• _Assigned task_
Within the records below, find each line that holds the string "localhost", then copy it.

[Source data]
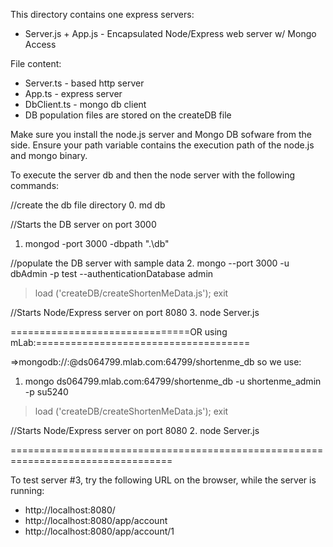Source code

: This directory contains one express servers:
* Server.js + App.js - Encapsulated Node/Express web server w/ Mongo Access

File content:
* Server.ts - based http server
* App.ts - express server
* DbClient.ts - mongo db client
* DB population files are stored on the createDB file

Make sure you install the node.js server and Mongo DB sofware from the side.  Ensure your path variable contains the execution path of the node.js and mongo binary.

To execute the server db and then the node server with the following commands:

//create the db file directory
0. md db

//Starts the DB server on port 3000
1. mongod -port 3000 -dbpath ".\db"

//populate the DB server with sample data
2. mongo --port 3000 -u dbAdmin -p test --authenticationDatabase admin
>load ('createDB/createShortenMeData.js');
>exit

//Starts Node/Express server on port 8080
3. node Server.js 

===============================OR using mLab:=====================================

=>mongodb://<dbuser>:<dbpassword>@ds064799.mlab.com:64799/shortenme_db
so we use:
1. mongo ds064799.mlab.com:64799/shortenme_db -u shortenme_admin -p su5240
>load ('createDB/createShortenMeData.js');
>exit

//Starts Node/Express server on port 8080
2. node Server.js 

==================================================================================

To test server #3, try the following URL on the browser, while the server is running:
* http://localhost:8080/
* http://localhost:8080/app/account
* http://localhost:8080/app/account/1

• _Output_
* http://localhost:8080/
* http://localhost:8080/app/account
* http://localhost:8080/app/account/1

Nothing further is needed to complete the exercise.